>>>

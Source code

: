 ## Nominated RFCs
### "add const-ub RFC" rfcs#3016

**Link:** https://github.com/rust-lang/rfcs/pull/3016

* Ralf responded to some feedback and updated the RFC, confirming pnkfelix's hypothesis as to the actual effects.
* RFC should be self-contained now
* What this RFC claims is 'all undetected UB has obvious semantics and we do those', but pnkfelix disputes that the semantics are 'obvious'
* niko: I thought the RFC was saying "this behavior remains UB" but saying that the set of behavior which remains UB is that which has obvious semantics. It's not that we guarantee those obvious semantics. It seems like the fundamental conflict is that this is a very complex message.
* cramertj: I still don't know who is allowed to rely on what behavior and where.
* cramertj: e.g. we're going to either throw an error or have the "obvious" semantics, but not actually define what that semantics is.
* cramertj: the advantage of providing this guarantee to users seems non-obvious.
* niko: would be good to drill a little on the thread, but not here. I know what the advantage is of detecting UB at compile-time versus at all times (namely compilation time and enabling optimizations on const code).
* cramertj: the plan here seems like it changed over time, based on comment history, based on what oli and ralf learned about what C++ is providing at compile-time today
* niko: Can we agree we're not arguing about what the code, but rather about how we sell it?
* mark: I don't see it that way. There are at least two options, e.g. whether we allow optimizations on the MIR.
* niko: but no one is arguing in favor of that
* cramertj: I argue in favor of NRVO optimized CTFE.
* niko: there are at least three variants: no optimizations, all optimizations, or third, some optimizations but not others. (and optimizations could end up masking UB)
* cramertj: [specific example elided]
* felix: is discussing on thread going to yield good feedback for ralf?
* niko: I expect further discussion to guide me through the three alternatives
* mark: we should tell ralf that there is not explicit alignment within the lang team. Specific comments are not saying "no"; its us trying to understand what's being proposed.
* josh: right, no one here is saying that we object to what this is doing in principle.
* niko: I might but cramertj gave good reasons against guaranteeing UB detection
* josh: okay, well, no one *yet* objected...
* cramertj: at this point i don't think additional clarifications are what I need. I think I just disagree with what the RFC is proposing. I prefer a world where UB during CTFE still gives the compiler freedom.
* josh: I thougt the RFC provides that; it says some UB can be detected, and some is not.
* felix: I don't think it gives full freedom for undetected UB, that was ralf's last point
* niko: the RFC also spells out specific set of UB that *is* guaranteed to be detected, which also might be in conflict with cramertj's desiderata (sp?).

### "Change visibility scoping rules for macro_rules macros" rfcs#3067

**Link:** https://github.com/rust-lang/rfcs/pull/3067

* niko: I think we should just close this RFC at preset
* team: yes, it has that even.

<<<

Beginning with the line holding "very complex message." and ending with the line holding "behavior and where.", write out the stretch of material above exactly; add no further lines.

### Reply to the exercise:
* niko: I thought the RFC was saying "this behavior remains UB" but saying that the set of behavior which remains UB is that which has obvious semantics. It's not that we guarantee those obvious semantics. It seems like the fundamental conflict is that this is a very complex message.
* cramertj: I still don't know who is allowed to rely on what behavior and where.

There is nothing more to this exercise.